The Functioning of Karst Aquifers Simulated by a Rainfall-Discharge Reservoir Model: Application to Three Mediterranean Karstic Springs

Our work deals with the simulation of karstic spring hydrographs in order to: (i) test the likelihood of the conceptual model of functioning inferred from hydrodynamic and chemical data analysis; (ii) evaluate the water storage in the karstic system; (iii) predict the discharge and quality variations according to rainfall events. Our approach shows that, although each karst aquifer is characterized by a complex structural heterogeneity, it is possible to simulate its functioning with a common simple reservoir model.

The daily time step model is based on three reservoirs: one for the production and two for the transfer function (for slow flow and rapid discharge respectively). The model has three fitted parameters and two parameters assessed from the hydrograph analysis (the recession coefficient of the slow discharge reservoir and the initial level in the production reservoir). The three linked reservoirs feed and empty according to simple discharge equations, transforming rainfall to flow rate and keeping in memory the previous water height in each reservoir.

We applied this model to three Mediterranean karstic systems: Fontaine de Vaucluse (catchment area of 1100 km²), Durzon (Larzac plateau, 110 km²) and Lez springs (Montpellier city, 380 km²), all located in the south of France.

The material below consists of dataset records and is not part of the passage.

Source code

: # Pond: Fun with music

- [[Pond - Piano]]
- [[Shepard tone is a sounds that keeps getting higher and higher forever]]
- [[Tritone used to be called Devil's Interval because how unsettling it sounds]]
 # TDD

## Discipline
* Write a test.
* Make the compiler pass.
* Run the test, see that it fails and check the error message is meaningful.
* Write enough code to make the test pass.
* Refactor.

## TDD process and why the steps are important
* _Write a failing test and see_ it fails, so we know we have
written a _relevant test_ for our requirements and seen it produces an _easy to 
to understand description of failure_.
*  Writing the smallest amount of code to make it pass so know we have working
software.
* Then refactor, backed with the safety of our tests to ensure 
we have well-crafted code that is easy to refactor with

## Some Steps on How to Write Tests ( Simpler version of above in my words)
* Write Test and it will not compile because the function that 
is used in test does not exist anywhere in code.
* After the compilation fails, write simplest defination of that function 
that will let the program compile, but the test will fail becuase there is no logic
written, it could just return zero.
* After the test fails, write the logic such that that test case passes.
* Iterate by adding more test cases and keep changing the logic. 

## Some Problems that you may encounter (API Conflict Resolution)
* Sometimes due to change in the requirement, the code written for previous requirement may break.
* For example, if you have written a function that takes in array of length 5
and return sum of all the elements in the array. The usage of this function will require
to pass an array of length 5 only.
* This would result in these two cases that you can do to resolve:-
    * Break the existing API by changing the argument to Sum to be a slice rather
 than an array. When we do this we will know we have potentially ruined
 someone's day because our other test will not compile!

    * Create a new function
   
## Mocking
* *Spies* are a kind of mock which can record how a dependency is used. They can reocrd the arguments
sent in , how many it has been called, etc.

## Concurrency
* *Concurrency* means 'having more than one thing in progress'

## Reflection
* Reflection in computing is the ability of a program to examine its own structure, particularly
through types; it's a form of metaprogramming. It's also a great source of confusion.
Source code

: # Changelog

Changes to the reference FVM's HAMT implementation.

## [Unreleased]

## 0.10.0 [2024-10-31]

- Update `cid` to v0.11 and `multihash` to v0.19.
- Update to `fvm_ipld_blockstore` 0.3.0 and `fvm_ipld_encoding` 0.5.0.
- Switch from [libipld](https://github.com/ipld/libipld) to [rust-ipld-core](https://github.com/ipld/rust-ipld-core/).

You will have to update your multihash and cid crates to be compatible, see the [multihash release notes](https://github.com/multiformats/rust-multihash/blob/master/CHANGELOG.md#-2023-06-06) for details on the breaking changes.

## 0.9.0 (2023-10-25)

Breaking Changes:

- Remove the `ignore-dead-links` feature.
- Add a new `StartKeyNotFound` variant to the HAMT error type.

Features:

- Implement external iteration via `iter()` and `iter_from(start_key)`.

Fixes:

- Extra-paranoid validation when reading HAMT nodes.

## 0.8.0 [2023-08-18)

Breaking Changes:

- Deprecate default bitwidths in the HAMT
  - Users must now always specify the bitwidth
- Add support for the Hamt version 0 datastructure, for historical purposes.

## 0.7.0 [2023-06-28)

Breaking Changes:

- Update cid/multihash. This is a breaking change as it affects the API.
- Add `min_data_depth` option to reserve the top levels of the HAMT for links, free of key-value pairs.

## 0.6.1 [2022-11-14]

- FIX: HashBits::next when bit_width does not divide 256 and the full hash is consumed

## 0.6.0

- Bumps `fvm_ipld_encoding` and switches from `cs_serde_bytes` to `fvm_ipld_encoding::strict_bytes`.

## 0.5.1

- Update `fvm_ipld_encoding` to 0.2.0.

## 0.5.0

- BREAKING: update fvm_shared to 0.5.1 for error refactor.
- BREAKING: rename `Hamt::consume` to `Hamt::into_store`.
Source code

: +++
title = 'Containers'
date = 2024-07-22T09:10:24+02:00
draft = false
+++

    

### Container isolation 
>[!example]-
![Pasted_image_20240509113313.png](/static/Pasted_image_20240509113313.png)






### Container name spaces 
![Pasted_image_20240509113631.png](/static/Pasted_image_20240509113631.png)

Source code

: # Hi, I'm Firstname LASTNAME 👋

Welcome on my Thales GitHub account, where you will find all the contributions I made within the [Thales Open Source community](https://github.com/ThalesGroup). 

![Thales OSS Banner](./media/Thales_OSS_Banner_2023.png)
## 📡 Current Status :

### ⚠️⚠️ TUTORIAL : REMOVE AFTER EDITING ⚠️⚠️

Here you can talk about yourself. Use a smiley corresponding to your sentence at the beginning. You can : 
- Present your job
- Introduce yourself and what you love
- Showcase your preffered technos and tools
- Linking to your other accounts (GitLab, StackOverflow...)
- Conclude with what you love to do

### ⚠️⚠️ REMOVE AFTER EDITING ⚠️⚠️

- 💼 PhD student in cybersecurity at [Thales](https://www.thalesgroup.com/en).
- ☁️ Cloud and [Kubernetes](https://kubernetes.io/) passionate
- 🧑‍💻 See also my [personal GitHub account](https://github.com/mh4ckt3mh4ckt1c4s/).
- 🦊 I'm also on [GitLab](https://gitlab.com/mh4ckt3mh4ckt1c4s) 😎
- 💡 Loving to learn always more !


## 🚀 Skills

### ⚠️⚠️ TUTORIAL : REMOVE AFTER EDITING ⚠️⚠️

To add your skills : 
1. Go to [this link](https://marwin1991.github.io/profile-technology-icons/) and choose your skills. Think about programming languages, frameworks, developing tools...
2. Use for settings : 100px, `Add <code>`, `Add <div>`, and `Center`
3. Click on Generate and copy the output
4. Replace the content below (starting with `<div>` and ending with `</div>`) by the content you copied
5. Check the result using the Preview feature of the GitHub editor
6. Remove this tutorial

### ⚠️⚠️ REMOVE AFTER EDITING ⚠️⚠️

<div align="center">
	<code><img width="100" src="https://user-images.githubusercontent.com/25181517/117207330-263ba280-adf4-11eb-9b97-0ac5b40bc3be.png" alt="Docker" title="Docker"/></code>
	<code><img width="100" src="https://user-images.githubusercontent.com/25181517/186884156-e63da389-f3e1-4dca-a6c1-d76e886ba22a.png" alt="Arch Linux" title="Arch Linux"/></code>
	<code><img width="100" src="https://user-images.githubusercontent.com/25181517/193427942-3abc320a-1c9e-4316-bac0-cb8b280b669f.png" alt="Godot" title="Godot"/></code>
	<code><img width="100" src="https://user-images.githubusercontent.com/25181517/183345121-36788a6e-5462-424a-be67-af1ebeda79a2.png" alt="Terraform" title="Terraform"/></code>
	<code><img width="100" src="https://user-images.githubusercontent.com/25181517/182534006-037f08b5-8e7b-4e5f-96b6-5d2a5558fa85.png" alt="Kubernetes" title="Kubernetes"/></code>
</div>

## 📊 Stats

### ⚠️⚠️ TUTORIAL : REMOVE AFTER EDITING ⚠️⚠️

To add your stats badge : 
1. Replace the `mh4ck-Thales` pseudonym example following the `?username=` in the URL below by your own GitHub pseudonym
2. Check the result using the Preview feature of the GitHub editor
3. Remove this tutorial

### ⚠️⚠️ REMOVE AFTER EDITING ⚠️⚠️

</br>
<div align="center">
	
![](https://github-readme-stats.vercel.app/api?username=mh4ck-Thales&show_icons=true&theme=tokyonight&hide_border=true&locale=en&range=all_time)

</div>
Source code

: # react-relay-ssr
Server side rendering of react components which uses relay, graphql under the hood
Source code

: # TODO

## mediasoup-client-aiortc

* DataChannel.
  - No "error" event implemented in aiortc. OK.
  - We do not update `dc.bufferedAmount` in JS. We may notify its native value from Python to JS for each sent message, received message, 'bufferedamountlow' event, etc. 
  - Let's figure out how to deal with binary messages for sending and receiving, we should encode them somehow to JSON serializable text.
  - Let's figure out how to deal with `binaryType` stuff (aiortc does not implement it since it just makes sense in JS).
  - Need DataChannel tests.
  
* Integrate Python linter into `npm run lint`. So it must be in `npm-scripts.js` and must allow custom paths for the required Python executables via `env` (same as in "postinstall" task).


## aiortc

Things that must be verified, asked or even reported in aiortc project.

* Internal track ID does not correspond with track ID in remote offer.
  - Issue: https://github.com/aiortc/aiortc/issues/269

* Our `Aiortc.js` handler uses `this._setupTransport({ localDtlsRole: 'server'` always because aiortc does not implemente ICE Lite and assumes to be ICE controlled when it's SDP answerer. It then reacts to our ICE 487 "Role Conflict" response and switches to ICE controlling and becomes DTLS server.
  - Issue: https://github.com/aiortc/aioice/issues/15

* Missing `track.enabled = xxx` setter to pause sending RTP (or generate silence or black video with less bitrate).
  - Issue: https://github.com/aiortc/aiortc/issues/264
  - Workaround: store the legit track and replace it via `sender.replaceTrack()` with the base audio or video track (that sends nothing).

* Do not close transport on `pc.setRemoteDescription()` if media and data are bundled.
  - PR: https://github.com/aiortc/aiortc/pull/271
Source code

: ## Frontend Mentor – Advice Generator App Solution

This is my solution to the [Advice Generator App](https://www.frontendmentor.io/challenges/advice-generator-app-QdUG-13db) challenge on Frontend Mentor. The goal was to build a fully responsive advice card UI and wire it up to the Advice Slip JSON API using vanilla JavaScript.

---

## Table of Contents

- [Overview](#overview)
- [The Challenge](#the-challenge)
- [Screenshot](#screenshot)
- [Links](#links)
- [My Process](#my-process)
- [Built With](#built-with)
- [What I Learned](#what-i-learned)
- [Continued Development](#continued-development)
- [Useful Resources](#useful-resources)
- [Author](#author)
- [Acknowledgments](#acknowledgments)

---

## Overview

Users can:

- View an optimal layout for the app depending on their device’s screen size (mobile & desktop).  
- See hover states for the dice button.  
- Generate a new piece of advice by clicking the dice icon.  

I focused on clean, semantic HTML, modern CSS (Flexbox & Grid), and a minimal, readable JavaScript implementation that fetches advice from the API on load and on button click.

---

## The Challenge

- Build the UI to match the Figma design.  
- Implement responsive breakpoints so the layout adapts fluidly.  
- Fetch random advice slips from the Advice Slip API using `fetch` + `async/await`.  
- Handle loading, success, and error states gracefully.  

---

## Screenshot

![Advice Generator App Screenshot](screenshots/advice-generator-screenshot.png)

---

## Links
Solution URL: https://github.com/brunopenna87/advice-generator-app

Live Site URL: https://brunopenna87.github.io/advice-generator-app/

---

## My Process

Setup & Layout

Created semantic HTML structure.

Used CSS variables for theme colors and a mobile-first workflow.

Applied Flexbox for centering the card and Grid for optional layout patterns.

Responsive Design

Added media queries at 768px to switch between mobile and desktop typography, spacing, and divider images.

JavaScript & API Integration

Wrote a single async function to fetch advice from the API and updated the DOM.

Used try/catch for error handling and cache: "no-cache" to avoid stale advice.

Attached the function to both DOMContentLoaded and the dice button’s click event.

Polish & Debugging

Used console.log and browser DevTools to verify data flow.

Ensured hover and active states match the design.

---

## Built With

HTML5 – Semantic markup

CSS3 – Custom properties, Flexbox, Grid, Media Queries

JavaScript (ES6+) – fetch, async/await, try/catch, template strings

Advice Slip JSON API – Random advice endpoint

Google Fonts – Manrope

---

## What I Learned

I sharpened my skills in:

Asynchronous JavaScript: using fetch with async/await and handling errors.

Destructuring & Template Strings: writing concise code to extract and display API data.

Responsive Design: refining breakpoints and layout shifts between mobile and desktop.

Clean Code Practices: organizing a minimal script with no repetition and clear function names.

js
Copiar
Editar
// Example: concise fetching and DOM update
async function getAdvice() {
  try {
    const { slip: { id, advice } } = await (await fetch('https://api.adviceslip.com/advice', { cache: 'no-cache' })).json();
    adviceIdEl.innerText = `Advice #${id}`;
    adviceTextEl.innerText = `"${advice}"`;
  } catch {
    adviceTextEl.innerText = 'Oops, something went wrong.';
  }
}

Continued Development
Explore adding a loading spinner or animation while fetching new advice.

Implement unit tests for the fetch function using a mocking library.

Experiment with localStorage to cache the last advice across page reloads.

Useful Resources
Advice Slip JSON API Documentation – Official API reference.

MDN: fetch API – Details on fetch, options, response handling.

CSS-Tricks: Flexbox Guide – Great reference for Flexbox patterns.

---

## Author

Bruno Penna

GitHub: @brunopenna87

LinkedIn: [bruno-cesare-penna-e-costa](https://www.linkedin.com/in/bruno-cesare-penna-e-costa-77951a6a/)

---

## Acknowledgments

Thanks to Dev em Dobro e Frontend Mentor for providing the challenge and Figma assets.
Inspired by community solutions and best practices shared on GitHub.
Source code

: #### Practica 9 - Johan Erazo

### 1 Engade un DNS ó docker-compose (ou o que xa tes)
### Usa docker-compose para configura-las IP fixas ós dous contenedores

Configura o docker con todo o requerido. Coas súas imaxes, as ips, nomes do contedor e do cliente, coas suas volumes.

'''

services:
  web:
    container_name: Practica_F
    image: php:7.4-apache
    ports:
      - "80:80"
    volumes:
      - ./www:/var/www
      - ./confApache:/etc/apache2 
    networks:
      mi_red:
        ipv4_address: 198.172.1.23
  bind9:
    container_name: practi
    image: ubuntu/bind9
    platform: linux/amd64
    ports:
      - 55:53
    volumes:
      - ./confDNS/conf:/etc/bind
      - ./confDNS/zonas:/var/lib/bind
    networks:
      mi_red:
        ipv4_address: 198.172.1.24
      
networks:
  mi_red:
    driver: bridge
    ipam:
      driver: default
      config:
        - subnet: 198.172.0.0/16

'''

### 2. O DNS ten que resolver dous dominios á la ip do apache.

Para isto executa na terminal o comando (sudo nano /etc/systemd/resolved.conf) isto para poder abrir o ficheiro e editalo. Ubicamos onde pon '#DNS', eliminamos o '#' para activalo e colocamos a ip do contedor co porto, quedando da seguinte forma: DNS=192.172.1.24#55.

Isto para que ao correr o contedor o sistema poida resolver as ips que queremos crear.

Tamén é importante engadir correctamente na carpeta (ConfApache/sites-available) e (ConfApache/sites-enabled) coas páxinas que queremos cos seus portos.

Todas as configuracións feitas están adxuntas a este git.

This study shows that as long as the rainfall time series is still stationary, the reservoir models are particularly well suited to simulate both high and low flow rates of karstic spring hydrographs at the daily scale. It shows also that the basic structure of the model can be easily adapted to the specificity of each system by adding non-linearity like thresholds in the reservoirs. With its small number of fitted parameters, this approach appears as a new tool to forecast and to improve the sustainable management of the karst groundwater resources.